TO DO:
Search the entries for the word "Journal" and pull out each line that has it.

(Collected data)
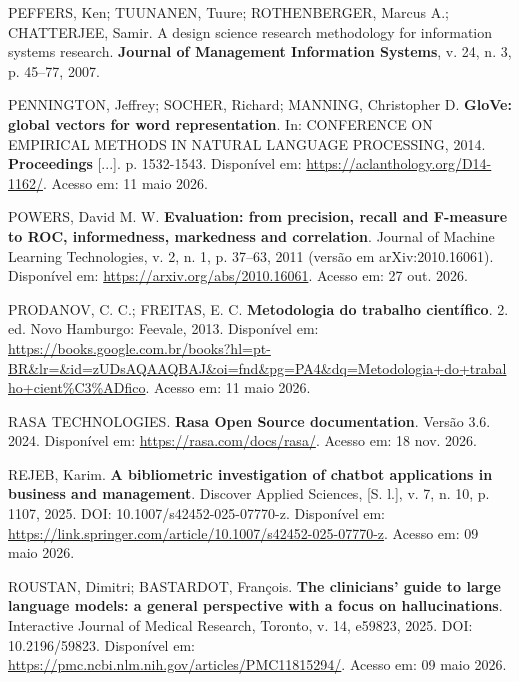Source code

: \documentclass[12pt,a4paper]{extarticle}
\begin{document}
\vspace{0.5cm}\noindent
PEFFERS, Ken; TUUNANEN, Tuure; ROTHENBERGER, Marcus A.; CHATTERJEE, Samir. A design science research methodology for information systems research. \textbf{Journal of Management Information Systems}, v. 24, n. 3, p. 45--77, 2007.

\vspace{0.5cm}\noindent
PENNINGTON, Jeffrey; SOCHER, Richard; MANNING, Christopher D. \textbf{GloVe: global vectors for word representation}. In: CONFERENCE ON EMPIRICAL METHODS IN NATURAL LANGUAGE PROCESSING, 2014. \textbf{Proceedings} [...]. p. 1532-1543. Disponível em: \url{https://aclanthology.org/D14-1162/}. Acesso em: 11 maio 2026.

\vspace{0.5cm}\noindent
POWERS, David M. W. \textbf{Evaluation: from precision, recall and F-measure to ROC, informedness, markedness and correlation}. Journal of Machine Learning Technologies, v. 2, n. 1, p. 37--63, 2011 (versão em arXiv:2010.16061). Disponível em: \url{https://arxiv.org/abs/2010.16061}. Acesso em: 27 out. 2026.

\vspace{0.5cm}\noindent
PRODANOV, C. C.; FREITAS, E. C. \textbf{Metodologia do trabalho científico}. 2. ed. Novo Hamburgo: Feevale, 2013. Disponível em: \url{https://books.google.com.br/books?hl=pt-BR&lr=&id=zUDsAQAAQBAJ&oi=fnd&pg=PA4&dq=Metodologia+do+trabalho+cient%C3%ADfico}. Acesso em: 11 maio 2026.

\vspace{0.5cm}\noindent
RASA TECHNOLOGIES. \textbf{Rasa Open Source documentation}. Versão 3.6. 2024. Disponível em: \url{https://rasa.com/docs/rasa/}. Acesso em: 18 nov. 2026.

\vspace{0.5cm}\noindent
REJEB, Karim. \textbf{A bibliometric investigation of chatbot applications in business and management}. Discover Applied Sciences, [S. l.], v. 7, n. 10, p. 1107, 2025. DOI: 10.1007/s42452-025-07770-z. Disponível em: \url{https://link.springer.com/article/10.1007/s42452-025-07770-z}. Acesso em: 09 maio 2026.

\vspace{0.5cm}\noindent
ROUSTAN, Dimitri; BASTARDOT, François. \textbf{The clinicians' guide to large language models: a general perspective with a focus on hallucinations}. Interactive Journal of Medical Research, Toronto, v. 14, e59823, 2025. DOI: 10.2196/59823. Disponível em: \url{https://pmc.ncbi.nlm.nih.gov/articles/PMC11815294/}. Acesso em: 09 maio 2026.
\end{document}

EXERCISE SOLUTION:
PEFFERS, Ken; TUUNANEN, Tuure; ROTHENBERGER, Marcus A.; CHATTERJEE, Samir. A design science research methodology for information systems research. \textbf{Journal of Management Information Systems}, v. 24, n. 3, p. 45--77, 2007.
POWERS, David M. W. \textbf{Evaluation: from precision, recall and F-measure to ROC, informedness, markedness and correlation}. Journal of Machine Learning Technologies, v. 2, n. 1, p. 37--63, 2011 (versão em arXiv:2010.16061). Disponível em: \url{https://arxiv.org/abs/2010.16061}. Acesso em: 27 out. 2026.
ROUSTAN, Dimitri; BASTARDOT, François. \textbf{The clinicians' guide to large language models: a general perspective with a focus on hallucinations}. Interactive Journal of Medical Research, Toronto, v. 14, e59823, 2025. DOI: 10.2196/59823. Disponível em: \url{https://pmc.ncbi.nlm.nih.gov/articles/PMC11815294/}. Acesso em: 09 maio 2026.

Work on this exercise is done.